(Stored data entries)
..........

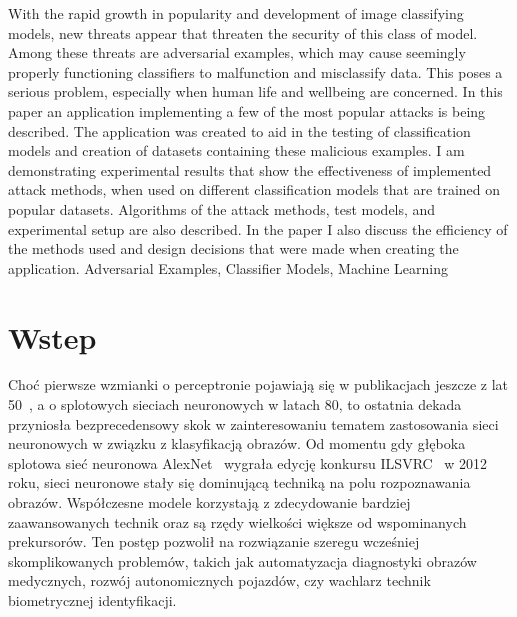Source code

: \documentclass[
    left=2.5cm,         %
    right=2.5cm,        %
    top=2.5cm,          %
    bottom=3cm,         %
    bindingoffset=6mm,  %
    nohyphenation=false %
]{eiti/eiti-thesis}
\begin{document}
\newpage
\abstract With the rapid growth in popularity and development of image classifying models, new threats appear that threaten the security of this class of model.
Among these threats are adversarial examples, which may cause seemingly properly functioning classifiers to malfunction and misclassify data.
This poses a serious problem, especially when human life and wellbeing are concerned.
In this paper an application implementing a few of the most popular attacks is being described.
The application was created to aid in the testing of classification models and creation of datasets containing these malicious examples.
I am demonstrating experimental results that show the effectiveness of implemented attack methods, when used on different classification models that are trained on popular datasets.
Algorithms of the attack methods, test models, and experimental setup are also described.
In the paper I also discuss the efficiency of the methods used and design decisions that were made when creating the application.
\keywords Adversarial Examples, Classifier Models, Machine Learning

\cleardoublepage  %
\pagestyle{plain}
\makeauthorship

\cleardoublepage %
\tableofcontents

\cleardoublepage %
\pagestyle{headings}

\section{Wstep}
Choć pierwsze wzmianki o perceptronie pojawiają się w publikacjach jeszcze z lat 50~\cite{TIBKAT:271027045},
a o splotowych sieciach neuronowych w latach 80\cite{doi:10.1162/neco.1989.1.4.541}, to ostatnia dekada przyniosła bezprecedensowy skok w zainteresowaniu
tematem zastosowania sieci neuronowych w związku z klasyfikacją obrazów.
Od momentu gdy głęboka splotowa sieć neuronowa AlexNet~\cite{NIPS2012_4824} wygrała edycję konkursu ILSVRC~\cite{ILSVRC15} w 2012 roku, sieci neuronowe stały się
dominującą techniką na polu rozpoznawania obrazów.
Współczesne modele korzystają z zdecydowanie bardziej zaawansowanych technik oraz są rzędy wielkości większe
od wspominanych prekursorów.
Ten postęp pozwolił na rozwiązanie szeregu wcześniej skomplikowanych problemów, takich jak automatyzacja diagnostyki obrazów medycznych,
rozwój autonomicznych pojazdów, czy wachlarz technik biometrycznej identyfikacji.
\end{document}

..........

-- Task --
Each line of the data above must be reproduced as written. Skip the pictures.

-- Output for this task --
Source code

: \documentclass[
    left=2.5cm,         %
    right=2.5cm,        %
    top=2.5cm,          %
    bottom=3cm,         %
    bindingoffset=6mm,  %
    nohyphenation=false %
]{eiti/eiti-thesis}
\begin{document}
\newpage
\abstract With the rapid growth in popularity and development of image classifying models, new threats appear that threaten the security of this class of model.
Among these threats are adversarial examples, which may cause seemingly properly functioning classifiers to malfunction and misclassify data.
This poses a serious problem, especially when human life and wellbeing are concerned.
In this paper an application implementing a few of the most popular attacks is being described.
The application was created to aid in the testing of classification models and creation of datasets containing these malicious examples.
I am demonstrating experimental results that show the effectiveness of implemented attack methods, when used on different classification models that are trained on popular datasets.
Algorithms of the attack methods, test models, and experimental setup are also described.
In the paper I also discuss the efficiency of the methods used and design decisions that were made when creating the application.
\keywords Adversarial Examples, Classifier Models, Machine Learning

\cleardoublepage  %
\pagestyle{plain}
\makeauthorship

\cleardoublepage %
\tableofcontents

\cleardoublepage %
\pagestyle{headings}

\section{Wstep}
Choć pierwsze wzmianki o perceptronie pojawiają się w publikacjach jeszcze z lat 50~\cite{TIBKAT:271027045},
a o splotowych sieciach neuronowych w latach 80\cite{doi:10.1162/neco.1989.1.4.541}, to ostatnia dekada przyniosła bezprecedensowy skok w zainteresowaniu
tematem zastosowania sieci neuronowych w związku z klasyfikacją obrazów.
Od momentu gdy głęboka splotowa sieć neuronowa AlexNet~\cite{NIPS2012_4824} wygrała edycję konkursu ILSVRC~\cite{ILSVRC15} w 2012 roku, sieci neuronowe stały się
dominującą techniką na polu rozpoznawania obrazów.
Współczesne modele korzystają z zdecydowanie bardziej zaawansowanych technik oraz są rzędy wielkości większe
od wspominanych prekursorów.
Ten postęp pozwolił na rozwiązanie szeregu wcześniej skomplikowanych problemów, takich jak automatyzacja diagnostyki obrazów medycznych,
rozwój autonomicznych pojazdów, czy wachlarz technik biometrycznej identyfikacji.
\end{document}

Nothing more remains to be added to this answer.